The landscape at a glance
| Tool | Category | AI | Downstream GRC | Pricing |
|---|---|---|---|---|
| Microsoft TMT | Free desktop threat modeling | None | None | Free |
| OWASP Threat Dragon | Free/OSS threat modeling | Rule engine only | None | Free (Apache 2.0) |
| IriusRisk | Threat modeling platform | Jeff (vendor-hosted) | Export to trackers | Quote + free tier |
| ThreatModeler | Threat modeling suite | Nexus/assistant (vendor-hosted) | Export to trackers/GRC | Usage-based, quoted |
| SD Elements | Survey-based requirements | AI-era positioning | Requirements to backlogs | Quote; $75K bundle published |
| SecurityReview.ai | AI design review point tool | Core of the product | Early | Not published |
| Prime Security | Agentic design-phase analysis | Core of the product | Early | Not published |
| Alvor | Security platform (8 modules) | Agentic studios, BYOM, approval-gated | Native: risk, compliance, evidence, sign-offs | Published: $8K to $48K |
How to actually choose
Match the tool to your team's shape, not to feature counts:
- One engineer learning the craft: Threat Dragon, and Microsoft TMT if you are Windows-bound. Free is correct here.

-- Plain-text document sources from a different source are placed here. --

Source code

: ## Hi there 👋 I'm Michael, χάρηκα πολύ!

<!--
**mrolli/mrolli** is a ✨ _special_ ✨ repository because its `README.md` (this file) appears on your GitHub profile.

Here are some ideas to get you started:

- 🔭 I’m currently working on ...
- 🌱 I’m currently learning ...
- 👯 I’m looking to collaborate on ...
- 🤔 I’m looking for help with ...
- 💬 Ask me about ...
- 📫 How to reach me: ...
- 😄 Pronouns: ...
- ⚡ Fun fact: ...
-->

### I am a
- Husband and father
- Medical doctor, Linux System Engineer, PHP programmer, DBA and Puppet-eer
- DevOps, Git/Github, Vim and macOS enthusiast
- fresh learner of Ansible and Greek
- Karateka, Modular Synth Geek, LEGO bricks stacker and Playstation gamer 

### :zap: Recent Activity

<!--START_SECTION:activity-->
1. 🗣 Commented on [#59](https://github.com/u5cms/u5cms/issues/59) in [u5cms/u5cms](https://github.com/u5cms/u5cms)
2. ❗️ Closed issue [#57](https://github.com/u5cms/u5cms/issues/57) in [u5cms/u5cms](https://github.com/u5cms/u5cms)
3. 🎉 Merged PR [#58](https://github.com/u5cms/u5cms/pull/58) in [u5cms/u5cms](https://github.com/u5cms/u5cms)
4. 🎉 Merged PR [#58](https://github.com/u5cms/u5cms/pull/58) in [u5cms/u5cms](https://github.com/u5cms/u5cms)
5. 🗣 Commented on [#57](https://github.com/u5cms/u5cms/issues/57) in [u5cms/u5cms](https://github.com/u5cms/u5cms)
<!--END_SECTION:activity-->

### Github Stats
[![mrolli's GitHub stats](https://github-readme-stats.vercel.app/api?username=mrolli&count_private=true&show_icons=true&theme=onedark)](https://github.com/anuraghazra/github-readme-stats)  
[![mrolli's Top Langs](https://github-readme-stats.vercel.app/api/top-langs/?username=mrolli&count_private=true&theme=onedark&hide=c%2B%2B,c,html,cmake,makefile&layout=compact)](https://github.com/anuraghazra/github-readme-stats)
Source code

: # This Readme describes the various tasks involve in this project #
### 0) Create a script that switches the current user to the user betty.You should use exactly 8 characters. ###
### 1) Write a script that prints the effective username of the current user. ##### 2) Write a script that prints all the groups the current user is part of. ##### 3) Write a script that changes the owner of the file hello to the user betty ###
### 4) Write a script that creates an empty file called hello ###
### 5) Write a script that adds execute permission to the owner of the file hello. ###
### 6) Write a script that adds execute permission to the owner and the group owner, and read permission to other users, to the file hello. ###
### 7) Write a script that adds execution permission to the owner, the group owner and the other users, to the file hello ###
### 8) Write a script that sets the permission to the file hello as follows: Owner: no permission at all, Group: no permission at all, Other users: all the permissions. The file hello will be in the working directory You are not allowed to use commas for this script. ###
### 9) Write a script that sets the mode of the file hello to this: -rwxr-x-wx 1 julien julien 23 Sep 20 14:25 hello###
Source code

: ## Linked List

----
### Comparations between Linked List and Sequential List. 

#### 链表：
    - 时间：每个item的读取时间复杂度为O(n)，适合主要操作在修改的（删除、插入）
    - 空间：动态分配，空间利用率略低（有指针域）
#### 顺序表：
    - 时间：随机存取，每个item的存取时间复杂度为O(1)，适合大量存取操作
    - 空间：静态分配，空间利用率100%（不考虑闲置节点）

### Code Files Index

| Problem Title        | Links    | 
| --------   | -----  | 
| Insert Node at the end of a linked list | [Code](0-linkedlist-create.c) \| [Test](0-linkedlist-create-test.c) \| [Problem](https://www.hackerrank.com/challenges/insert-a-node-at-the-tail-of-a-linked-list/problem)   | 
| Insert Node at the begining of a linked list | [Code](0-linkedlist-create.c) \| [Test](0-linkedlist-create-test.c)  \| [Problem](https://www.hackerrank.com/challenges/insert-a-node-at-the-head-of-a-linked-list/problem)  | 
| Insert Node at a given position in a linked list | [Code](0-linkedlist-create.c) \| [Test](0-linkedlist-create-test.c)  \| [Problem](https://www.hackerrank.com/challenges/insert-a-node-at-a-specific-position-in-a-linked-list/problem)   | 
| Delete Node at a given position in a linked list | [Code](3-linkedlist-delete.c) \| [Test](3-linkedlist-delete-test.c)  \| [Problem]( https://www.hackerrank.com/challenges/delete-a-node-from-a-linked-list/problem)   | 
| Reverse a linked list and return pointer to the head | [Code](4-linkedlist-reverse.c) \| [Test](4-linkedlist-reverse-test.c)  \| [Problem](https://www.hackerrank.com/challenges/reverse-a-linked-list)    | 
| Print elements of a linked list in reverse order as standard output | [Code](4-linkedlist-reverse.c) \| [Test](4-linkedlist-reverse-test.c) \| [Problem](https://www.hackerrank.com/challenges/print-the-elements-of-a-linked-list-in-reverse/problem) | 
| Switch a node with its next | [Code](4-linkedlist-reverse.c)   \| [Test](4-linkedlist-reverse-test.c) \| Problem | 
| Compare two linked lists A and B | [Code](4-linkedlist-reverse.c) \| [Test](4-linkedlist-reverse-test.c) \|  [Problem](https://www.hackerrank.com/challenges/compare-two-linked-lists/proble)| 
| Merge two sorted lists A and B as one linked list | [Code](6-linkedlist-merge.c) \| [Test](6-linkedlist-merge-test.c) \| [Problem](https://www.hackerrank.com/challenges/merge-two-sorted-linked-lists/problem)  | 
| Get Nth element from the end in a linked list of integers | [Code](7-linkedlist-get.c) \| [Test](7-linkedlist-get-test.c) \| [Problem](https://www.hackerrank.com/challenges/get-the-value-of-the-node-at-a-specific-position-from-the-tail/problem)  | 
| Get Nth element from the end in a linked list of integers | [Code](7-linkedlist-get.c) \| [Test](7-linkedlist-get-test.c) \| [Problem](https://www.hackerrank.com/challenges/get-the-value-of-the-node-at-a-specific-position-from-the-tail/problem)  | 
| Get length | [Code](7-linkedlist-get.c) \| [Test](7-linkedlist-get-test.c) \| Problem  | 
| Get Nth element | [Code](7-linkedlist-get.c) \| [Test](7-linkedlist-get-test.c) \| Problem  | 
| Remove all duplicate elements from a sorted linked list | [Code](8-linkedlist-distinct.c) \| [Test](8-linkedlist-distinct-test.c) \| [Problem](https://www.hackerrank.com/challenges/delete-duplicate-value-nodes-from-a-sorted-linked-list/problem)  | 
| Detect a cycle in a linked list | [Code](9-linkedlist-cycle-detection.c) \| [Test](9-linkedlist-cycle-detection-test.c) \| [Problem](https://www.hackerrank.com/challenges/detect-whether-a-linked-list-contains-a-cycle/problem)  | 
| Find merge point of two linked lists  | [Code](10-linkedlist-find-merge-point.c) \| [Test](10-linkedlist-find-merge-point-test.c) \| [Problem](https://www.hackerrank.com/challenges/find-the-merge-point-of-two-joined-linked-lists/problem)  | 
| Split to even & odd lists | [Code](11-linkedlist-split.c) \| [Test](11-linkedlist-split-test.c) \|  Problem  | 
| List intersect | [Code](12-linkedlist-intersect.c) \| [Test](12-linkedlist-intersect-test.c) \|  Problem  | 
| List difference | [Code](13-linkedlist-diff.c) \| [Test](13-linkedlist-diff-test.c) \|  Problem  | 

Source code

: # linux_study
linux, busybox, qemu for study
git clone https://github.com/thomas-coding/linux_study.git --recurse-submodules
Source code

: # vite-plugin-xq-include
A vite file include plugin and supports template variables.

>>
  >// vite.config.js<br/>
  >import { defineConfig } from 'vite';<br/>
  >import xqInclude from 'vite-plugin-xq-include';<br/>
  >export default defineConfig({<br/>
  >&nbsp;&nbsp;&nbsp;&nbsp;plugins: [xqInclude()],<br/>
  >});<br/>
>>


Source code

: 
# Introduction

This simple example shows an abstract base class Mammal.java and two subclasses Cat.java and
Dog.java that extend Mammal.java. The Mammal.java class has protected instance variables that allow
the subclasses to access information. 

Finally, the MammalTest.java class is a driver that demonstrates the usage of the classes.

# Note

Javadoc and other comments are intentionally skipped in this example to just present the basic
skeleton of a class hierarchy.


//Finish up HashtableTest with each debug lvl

- A dedicated AppSec function whose deliverable is threat models at industrial scale: ThreatModeler or IriusRisk, now effectively one decision; get the combined roadmap in writing.
- A large dev org that wants requirements and training in every backlog, no diagrams: SD Elements, priced accordingly.
- An experiment in AI-automated review passes: SecurityReview.ai or Prime Security, as a complement to your system of record.
- A security team that needs the review's output to become controls, risks, evidence, and sign-offs without an integration project: that is the job Alvor was built for, and the comparisons lay out exactly where we win and where we concede.
Methodology note: evaluated July 2026 from each vendor's public website, documentation, AWS Marketplace listings, and press coverage of the ThreatModeler-IriusRisk acquisition. We build Alvor; weigh our commentary accordingly. If we have misstated a competitor's capability, tell us and we will correct it.